Report how many lines below contain the word "vision", and give only that number.
Top of DATA SHOWN
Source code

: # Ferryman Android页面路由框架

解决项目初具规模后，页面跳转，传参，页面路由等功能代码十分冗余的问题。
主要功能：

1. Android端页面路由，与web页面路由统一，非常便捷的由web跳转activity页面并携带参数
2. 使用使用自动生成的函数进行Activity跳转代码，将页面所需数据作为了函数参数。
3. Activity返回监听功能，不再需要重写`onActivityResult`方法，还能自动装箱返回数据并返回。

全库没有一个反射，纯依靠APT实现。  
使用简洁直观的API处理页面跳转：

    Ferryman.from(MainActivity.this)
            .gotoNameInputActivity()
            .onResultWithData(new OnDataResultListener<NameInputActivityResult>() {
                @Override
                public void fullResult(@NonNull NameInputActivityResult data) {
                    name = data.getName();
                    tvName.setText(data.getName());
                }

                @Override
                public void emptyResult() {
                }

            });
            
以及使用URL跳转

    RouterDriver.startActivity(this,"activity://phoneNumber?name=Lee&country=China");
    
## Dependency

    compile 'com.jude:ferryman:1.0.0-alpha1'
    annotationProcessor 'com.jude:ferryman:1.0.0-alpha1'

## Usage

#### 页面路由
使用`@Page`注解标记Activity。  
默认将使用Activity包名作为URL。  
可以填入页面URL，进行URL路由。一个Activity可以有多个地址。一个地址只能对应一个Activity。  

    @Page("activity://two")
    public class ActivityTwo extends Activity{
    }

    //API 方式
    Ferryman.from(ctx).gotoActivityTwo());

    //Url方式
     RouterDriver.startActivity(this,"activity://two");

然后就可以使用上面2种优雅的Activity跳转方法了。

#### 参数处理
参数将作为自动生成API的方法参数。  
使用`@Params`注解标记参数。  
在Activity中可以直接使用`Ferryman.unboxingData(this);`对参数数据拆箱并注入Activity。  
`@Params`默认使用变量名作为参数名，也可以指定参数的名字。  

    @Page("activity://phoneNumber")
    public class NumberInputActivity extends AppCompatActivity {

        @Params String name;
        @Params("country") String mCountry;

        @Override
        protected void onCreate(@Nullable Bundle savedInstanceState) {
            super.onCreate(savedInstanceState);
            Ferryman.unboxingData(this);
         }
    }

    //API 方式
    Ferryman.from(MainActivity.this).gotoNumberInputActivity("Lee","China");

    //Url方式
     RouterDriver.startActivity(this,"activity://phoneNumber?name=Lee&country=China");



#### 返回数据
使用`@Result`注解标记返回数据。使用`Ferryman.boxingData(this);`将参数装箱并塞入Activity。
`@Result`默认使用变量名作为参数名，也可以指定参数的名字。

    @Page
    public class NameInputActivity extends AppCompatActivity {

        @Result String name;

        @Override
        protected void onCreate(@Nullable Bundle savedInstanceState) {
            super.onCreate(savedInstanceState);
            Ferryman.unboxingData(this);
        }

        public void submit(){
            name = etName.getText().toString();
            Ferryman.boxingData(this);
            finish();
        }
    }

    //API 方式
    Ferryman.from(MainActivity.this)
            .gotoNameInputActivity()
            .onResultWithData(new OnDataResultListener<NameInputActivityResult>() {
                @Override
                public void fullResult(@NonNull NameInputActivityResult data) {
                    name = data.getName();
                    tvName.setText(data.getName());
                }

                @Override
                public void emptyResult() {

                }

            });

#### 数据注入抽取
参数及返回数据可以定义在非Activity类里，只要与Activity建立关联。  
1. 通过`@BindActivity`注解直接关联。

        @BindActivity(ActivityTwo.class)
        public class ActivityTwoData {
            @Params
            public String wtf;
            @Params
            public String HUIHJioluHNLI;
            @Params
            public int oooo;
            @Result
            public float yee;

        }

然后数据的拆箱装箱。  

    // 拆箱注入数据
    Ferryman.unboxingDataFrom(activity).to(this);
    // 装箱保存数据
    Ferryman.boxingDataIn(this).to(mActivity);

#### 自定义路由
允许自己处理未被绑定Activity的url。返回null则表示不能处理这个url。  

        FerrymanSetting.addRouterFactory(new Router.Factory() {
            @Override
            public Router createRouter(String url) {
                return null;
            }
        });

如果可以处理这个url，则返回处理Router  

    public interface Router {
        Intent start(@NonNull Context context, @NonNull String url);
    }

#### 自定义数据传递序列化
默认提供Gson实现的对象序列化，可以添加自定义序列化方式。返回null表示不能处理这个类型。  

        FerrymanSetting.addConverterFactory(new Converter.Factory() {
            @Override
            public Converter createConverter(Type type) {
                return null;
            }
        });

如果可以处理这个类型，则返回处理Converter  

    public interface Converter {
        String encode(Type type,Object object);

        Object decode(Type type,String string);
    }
Bottom of DATA SHOWN
Top of DATA SHOWN
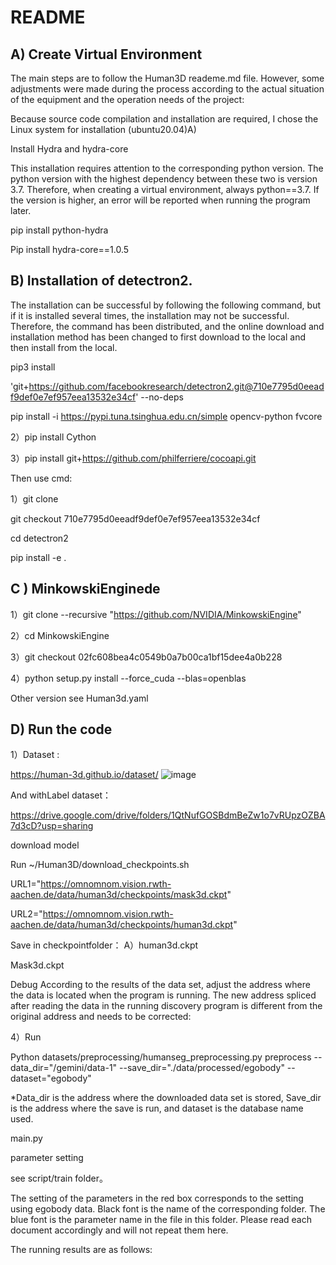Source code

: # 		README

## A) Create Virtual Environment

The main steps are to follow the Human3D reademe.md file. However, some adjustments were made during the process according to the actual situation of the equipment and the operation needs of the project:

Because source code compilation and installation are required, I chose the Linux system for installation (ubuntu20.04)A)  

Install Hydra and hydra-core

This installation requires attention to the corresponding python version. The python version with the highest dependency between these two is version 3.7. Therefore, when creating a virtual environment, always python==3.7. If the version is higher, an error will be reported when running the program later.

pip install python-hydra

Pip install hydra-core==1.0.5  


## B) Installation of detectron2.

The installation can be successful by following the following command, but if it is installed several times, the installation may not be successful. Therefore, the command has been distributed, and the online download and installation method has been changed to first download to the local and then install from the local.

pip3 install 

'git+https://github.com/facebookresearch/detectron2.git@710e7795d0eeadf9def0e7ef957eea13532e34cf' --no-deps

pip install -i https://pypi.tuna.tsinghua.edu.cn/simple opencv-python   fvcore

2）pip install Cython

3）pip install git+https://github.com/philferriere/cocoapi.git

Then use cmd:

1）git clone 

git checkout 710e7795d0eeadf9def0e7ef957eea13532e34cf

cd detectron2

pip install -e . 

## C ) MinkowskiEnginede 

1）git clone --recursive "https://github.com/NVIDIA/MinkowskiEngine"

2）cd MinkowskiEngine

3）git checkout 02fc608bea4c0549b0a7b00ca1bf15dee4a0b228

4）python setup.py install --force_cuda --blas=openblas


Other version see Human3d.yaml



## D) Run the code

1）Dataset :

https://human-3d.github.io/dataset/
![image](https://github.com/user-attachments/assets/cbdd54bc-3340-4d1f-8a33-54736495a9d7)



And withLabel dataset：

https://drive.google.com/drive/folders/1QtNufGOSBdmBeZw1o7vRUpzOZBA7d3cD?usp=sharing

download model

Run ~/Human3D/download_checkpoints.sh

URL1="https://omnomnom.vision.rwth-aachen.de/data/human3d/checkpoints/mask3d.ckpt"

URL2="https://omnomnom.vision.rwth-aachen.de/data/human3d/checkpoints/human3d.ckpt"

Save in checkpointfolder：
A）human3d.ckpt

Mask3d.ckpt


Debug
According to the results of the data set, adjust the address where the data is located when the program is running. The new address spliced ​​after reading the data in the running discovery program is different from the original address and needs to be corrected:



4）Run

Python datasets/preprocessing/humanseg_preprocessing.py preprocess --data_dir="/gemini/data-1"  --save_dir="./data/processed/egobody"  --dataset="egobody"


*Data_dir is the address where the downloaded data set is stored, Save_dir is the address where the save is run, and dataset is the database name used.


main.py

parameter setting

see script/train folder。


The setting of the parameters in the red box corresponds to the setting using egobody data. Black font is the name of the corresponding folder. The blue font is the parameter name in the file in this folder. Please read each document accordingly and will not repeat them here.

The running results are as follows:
Bottom of DATA SHOWN
● RESULT: 2